(Work to complete): Apart from the pictures, everything in the lines below must be printed exactly.

(Data for review):
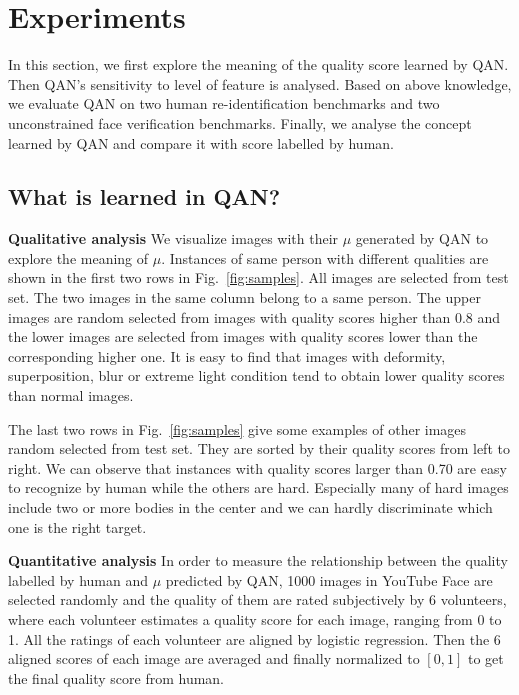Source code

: 

\section{Experiments}
\label{others}
In this section, we first explore the meaning of the quality score learned by QAN. Then QAN's sensitivity to level of feature is analysed. Based on above knowledge, we evaluate QAN on two human re-identification benchmarks and two unconstrained face verification benchmarks. Finally, we analyse the concept learned by QAN and compare it with score labelled by human.



\subsection{What is learned in QAN?}


\textbf{Qualitative analysis} 
We visualize images with their $\mu$ generated by QAN to explore the meaning of $\mu$. Instances of same person with different qualities are shown in the first two rows in Fig.~\ref{fig:samples}. All images are selected from test set. The two images in the same column belong to a same person. The upper images are random selected from images with quality scores higher than 0.8 and the lower images are selected from images with quality scores lower than the corresponding higher one. It is easy to find that images with deformity, superposition, blur or extreme light condition tend to obtain lower quality scores than normal images.

The last two rows in Fig.~\ref{fig:samples} give some examples of other images random selected from test set. They are sorted by their quality scores from left to right. We can observe that instances with quality scores larger than 0.70 are easy to recognize by human while the others are hard. Especially many of hard images include two or more bodies in the center and we can hardly discriminate which one is the right target. 

\textbf{Quantitative analysis} 
In order to measure the relationship between the quality labelled by human and $\mu$ predicted by QAN, 1000 images in YouTube Face are selected randomly and the quality of them are rated subjectively by 6 volunteers, where each volunteer estimates a quality score for each image, ranging from 0 to 1. All the ratings of each volunteer are aligned by logistic regression. Then the 6 aligned scores of each image are averaged and finally normalized to $[0,1]$ to get the final quality score from human. %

(Task output):
Source code

: 

\section{Experiments}
\label{others}
In this section, we first explore the meaning of the quality score learned by QAN. Then QAN's sensitivity to level of feature is analysed. Based on above knowledge, we evaluate QAN on two human re-identification benchmarks and two unconstrained face verification benchmarks. Finally, we analyse the concept learned by QAN and compare it with score labelled by human.



\subsection{What is learned in QAN?}


\textbf{Qualitative analysis} 
We visualize images with their $\mu$ generated by QAN to explore the meaning of $\mu$. Instances of same person with different qualities are shown in the first two rows in Fig.~\ref{fig:samples}. All images are selected from test set. The two images in the same column belong to a same person. The upper images are random selected from images with quality scores higher than 0.8 and the lower images are selected from images with quality scores lower than the corresponding higher one. It is easy to find that images with deformity, superposition, blur or extreme light condition tend to obtain lower quality scores than normal images.

The last two rows in Fig.~\ref{fig:samples} give some examples of other images random selected from test set. They are sorted by their quality scores from left to right. We can observe that instances with quality scores larger than 0.70 are easy to recognize by human while the others are hard. Especially many of hard images include two or more bodies in the center and we can hardly discriminate which one is the right target. 

\textbf{Quantitative analysis} 
In order to measure the relationship between the quality labelled by human and $\mu$ predicted by QAN, 1000 images in YouTube Face are selected randomly and the quality of them are rated subjectively by 6 volunteers, where each volunteer estimates a quality score for each image, ranging from 0 to 1. All the ratings of each volunteer are aligned by logistic regression. Then the 6 aligned scores of each image are averaged and finally normalized to $[0,1]$ to get the final quality score from human. %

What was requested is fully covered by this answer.